Hi. I have three samples. I used the new cufflinks pipeline to run the analysis and in the end I get the normalized fpkm values per gene using cuffnorm. However, I would like to get an average value for each gene as the three samples are from the same strain. Is it fine if I just average across the 3? or is there any way within cufflinks to get the average fpkm value?
according to the fpkm values that I get for each of the 3 samples, I have very similar values for the each gene across the 3 samples.
I was thinking either average the fpkm values of the 3 samples for each gene or perform the cuffquant based on the merged gtf file and the merged bam files (of the 3 samples), so I get a single fpkm value per gene. Which of the two do you think it is better?

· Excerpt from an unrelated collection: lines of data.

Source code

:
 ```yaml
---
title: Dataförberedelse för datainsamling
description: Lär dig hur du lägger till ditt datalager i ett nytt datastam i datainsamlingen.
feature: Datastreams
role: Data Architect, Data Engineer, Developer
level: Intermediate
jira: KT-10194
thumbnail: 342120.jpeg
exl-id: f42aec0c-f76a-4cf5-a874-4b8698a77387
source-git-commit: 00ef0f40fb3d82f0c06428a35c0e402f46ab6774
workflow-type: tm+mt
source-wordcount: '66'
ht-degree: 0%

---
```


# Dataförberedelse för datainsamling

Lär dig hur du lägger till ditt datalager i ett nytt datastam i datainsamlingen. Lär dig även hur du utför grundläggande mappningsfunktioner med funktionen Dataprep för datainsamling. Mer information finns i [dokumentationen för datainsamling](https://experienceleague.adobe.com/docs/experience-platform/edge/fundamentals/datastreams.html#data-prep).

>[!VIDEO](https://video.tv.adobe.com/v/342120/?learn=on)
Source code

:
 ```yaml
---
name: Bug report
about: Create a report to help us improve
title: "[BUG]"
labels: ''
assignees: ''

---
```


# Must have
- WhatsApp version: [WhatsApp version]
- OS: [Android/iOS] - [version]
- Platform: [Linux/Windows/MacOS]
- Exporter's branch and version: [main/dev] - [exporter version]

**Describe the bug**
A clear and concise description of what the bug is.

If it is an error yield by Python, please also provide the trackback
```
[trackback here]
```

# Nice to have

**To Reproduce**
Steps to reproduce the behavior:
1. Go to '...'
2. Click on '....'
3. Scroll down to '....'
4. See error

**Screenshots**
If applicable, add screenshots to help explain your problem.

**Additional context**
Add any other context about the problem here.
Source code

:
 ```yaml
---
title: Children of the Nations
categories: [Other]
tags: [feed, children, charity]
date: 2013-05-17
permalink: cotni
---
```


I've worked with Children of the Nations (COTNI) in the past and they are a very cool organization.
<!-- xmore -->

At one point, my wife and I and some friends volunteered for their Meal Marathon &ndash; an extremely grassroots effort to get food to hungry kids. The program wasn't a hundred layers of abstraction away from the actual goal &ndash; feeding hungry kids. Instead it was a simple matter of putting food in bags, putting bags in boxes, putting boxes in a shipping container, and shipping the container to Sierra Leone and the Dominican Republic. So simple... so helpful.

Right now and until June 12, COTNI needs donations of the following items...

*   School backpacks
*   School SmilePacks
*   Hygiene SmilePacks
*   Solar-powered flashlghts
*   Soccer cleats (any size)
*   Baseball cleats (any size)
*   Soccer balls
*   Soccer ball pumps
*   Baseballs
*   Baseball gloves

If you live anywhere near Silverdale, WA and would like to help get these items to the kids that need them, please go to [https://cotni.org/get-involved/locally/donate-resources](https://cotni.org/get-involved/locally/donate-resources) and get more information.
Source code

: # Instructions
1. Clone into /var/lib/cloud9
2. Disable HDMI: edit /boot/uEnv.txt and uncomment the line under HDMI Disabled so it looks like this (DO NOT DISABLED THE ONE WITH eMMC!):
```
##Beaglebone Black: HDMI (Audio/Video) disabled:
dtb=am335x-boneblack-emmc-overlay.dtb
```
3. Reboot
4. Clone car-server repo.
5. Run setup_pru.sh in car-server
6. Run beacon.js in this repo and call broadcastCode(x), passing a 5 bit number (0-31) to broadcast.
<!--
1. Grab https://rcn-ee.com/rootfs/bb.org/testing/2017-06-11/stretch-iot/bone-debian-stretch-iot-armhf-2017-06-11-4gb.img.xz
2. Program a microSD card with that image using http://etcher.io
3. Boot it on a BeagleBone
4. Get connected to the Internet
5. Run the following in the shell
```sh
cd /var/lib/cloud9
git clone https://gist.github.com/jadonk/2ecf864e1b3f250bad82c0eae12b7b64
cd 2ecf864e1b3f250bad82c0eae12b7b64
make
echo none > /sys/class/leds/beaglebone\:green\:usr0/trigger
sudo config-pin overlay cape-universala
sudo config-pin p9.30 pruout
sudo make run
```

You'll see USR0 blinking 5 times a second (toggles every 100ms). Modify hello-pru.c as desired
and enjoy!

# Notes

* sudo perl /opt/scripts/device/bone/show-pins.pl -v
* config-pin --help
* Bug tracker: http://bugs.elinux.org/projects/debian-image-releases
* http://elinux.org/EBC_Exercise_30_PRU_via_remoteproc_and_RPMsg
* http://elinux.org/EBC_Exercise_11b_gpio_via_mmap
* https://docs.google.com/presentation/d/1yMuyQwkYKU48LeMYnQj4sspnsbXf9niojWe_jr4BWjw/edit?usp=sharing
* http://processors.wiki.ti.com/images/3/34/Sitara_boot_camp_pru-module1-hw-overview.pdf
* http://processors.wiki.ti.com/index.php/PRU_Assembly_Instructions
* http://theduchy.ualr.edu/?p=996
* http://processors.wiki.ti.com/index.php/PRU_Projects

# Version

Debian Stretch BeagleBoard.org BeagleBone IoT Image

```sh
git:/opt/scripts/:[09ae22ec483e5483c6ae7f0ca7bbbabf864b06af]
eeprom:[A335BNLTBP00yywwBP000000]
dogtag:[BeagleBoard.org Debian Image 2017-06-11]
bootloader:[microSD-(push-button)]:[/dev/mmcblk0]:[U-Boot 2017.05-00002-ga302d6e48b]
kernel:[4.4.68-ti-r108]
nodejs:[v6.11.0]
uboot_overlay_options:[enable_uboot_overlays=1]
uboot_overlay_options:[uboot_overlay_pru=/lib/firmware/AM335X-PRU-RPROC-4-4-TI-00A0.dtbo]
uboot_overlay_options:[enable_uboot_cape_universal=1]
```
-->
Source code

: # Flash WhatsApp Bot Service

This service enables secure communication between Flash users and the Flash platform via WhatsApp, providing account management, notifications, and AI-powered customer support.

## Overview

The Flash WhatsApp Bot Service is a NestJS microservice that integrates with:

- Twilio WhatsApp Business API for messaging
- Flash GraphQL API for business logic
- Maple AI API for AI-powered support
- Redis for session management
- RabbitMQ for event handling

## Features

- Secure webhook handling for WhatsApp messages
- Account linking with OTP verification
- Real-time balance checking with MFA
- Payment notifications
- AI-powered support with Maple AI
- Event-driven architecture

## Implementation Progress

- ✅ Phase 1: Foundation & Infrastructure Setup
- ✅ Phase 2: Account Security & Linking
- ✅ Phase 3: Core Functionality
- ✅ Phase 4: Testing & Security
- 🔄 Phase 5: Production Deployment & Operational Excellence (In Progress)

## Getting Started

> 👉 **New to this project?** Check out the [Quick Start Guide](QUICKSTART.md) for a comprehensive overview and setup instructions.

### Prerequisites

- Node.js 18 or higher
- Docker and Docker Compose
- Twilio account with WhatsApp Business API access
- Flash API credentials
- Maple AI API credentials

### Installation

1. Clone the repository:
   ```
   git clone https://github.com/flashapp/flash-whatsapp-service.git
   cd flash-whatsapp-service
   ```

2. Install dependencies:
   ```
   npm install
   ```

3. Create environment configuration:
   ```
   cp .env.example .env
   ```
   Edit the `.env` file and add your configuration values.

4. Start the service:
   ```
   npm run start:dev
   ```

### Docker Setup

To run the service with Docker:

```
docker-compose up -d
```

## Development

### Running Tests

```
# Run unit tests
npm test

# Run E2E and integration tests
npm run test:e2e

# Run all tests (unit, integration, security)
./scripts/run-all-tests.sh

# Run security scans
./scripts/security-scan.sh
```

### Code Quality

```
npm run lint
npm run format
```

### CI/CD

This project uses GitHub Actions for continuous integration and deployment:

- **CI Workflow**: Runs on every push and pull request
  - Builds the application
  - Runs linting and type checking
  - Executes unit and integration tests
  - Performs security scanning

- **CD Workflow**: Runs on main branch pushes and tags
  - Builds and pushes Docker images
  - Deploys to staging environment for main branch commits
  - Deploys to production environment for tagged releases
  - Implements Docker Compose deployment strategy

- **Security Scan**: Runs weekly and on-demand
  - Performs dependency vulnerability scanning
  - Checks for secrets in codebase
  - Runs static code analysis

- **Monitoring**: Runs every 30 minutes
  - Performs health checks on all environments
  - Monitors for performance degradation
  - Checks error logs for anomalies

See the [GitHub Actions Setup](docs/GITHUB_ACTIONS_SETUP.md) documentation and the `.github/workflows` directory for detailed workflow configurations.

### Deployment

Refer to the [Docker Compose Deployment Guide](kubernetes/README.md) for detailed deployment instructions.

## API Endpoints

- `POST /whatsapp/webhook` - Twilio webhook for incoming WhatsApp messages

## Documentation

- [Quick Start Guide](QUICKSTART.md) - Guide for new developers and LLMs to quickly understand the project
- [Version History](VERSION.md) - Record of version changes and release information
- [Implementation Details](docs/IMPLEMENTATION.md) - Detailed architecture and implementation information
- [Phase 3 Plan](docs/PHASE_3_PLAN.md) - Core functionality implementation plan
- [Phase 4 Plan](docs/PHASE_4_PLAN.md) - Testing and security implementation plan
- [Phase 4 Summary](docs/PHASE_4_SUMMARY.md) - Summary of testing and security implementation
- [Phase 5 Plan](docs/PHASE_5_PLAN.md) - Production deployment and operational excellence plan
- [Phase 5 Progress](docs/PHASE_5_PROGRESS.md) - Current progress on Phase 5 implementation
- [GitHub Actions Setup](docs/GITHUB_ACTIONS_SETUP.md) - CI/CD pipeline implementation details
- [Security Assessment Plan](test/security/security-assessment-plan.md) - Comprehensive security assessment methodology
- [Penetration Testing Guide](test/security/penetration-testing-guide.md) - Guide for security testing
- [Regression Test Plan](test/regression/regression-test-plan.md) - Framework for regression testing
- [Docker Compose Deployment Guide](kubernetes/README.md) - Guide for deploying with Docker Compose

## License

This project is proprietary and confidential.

The goal is to compare the genes across different strains, so I would like to get an average value for each gene and each strain.
If you want to compare strains, then averaging is not what you want to do. You'll want to keep your replicates and run cuffdiff on the replicates.

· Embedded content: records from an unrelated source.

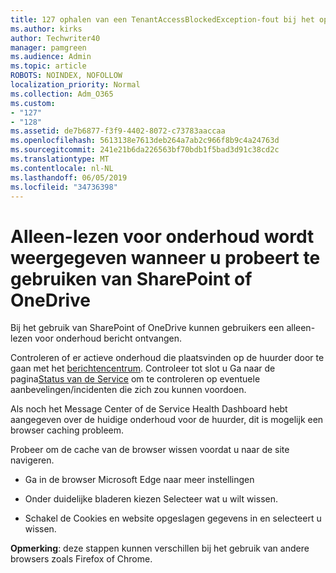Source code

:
 ```yaml
---
title: 127 ophalen van een TenantAccessBlockedException-fout bij het openen van e-mailadres?
ms.author: kirks
author: Techwriter40
manager: pamgreen
ms.audience: Admin
ms.topic: article
ROBOTS: NOINDEX, NOFOLLOW
localization_priority: Normal
ms.collection: Adm_O365
ms.custom:
- "127"
- "128"
ms.assetid: de7b6877-f3f9-4402-8072-c73783aaccaa
ms.openlocfilehash: 5613138e7613deb264a7ab2c966f8b9c4a24763d
ms.sourcegitcommit: 241e21b6da226563bf70bdb1f5bad3d91c38cd2c
ms.translationtype: MT
ms.contentlocale: nl-NL
ms.lasthandoff: 06/05/2019
ms.locfileid: "34736398"
---
```

# <a name="read-only-for-maintenance-message-when-attempting-to-use-sharepoint-or-onedrive"></a>Alleen-lezen voor onderhoud wordt weergegeven wanneer u probeert te gebruiken van SharePoint of OneDrive

Bij het gebruik van SharePoint of OneDrive kunnen gebruikers een alleen-lezen voor onderhoud bericht ontvangen.

Controleren of er actieve onderhoud die plaatsvinden op de huurder door te gaan met het [berichtencentrum](https://portal.office.com/adminportal/home#/MessageCenter). Controleer tot slot u Ga naar de pagina[Status van de Service](https://portal.office.com/adminportal/home#/servicehealth) om te controleren op eventuele aanbevelingen/incidenten die zich zou kunnen voordoen.

Als noch het Message Center of de Service Health Dashboard hebt aangegeven over de huidige onderhoud voor de huurder, dit is mogelijk een browser caching probleem.

Probeer om de cache van de browser wissen voordat u naar de site navigeren.

- Ga in de browser Microsoft Edge naar meer instellingen

- Onder duidelijke bladeren kiezen Selecteer wat u wilt wissen.
- Schakel de Cookies en website opgeslagen gegevens in en selecteert u wissen.

**Opmerking**: deze stappen kunnen verschillen bij het gebruik van andere browsers zoals Firefox of Chrome.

cuffdiff gives pairwise comparison among the samples and I want to compare 4 different strains at the same time (not 2 at a time).
what if I merge the samples of each strain, run cuffquant with the merged.gtf and once I get the abundances.cxb for all the different strains, I run cuffnorm? in that case I could merge the transcripts.gft files of the different strains. Does that sound reasonable?

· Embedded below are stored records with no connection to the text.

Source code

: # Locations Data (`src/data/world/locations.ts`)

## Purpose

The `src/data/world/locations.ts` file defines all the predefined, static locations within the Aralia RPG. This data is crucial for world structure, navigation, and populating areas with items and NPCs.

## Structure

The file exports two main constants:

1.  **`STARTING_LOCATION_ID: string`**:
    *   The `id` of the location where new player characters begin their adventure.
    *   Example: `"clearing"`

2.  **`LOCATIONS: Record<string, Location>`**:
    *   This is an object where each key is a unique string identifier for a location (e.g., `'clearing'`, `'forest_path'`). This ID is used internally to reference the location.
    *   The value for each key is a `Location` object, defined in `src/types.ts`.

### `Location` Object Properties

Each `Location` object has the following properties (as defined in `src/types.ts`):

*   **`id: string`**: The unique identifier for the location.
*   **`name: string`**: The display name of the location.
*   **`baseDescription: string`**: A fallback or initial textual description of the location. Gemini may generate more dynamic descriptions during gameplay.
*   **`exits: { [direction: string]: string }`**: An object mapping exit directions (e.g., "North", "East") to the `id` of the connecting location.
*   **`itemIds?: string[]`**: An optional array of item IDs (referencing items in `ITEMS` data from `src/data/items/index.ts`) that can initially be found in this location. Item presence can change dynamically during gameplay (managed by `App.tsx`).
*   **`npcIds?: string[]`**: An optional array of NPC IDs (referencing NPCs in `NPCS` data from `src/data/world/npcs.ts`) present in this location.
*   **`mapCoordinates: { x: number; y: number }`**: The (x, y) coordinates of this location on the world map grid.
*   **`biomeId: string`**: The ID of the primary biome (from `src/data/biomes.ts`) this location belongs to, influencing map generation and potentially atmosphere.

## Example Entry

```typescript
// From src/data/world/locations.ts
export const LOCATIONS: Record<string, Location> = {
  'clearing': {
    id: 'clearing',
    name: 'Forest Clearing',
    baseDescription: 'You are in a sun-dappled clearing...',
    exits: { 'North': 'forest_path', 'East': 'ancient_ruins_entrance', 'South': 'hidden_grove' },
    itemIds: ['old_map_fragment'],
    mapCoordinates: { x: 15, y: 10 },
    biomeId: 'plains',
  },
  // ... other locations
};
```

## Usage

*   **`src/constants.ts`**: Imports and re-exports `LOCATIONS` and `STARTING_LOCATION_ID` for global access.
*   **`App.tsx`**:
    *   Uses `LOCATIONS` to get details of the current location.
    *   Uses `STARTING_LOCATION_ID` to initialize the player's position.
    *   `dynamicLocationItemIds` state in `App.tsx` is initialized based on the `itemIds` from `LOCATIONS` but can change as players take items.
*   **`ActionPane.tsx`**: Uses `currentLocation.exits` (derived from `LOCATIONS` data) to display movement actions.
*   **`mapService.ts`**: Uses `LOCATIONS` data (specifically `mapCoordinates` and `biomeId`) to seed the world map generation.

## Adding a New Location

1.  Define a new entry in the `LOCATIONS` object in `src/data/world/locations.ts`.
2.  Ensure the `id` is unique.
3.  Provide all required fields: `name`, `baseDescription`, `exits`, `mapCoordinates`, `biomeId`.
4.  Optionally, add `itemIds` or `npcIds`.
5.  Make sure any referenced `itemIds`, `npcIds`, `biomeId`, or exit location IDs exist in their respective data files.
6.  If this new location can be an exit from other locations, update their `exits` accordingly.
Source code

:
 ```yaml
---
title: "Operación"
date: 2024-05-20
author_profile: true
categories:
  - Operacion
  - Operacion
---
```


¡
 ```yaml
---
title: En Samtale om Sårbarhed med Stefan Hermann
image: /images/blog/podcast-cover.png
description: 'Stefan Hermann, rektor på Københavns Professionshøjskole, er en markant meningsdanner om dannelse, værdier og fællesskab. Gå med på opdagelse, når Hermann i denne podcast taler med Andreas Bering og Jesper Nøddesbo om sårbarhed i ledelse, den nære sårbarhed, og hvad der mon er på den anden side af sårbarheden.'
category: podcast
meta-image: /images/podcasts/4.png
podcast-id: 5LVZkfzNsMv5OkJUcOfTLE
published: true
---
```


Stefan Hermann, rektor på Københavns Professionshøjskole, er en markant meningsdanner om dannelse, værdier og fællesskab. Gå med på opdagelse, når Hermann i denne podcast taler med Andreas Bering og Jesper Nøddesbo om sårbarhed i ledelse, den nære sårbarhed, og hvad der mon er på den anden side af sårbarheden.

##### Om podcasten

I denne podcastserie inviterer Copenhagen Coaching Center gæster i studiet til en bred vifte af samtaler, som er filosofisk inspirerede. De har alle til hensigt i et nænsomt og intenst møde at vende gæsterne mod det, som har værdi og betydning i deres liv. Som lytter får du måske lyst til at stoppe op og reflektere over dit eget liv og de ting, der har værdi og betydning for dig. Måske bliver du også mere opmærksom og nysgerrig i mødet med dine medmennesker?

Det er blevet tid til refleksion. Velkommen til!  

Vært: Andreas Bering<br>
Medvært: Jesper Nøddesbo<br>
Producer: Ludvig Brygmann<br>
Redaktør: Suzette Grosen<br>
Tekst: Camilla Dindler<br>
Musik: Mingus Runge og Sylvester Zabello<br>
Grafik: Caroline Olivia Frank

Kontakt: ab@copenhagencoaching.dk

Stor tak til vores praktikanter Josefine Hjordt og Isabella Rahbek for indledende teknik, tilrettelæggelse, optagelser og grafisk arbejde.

Or I could average the fpkm values (from cuffnorm) for the 3 replicates in the same strain. I think it should be fine to average as the 3 replicates are exactly the same experiment with the same library size that was made 3 times. As well cuffnorm mentions that fpkm values are comparable between samples. what do you think?
to compare among strains, I will do an extra normalization. I want to get an approximate value per gene per strain. Which of the two ways that I mentioned fit the best? or do you have something to suggest that will allow me to compare the 4 strains all together at once?
What do you mean by "compare", statistically significant genes, or just a graphical representation via PCA or clustering?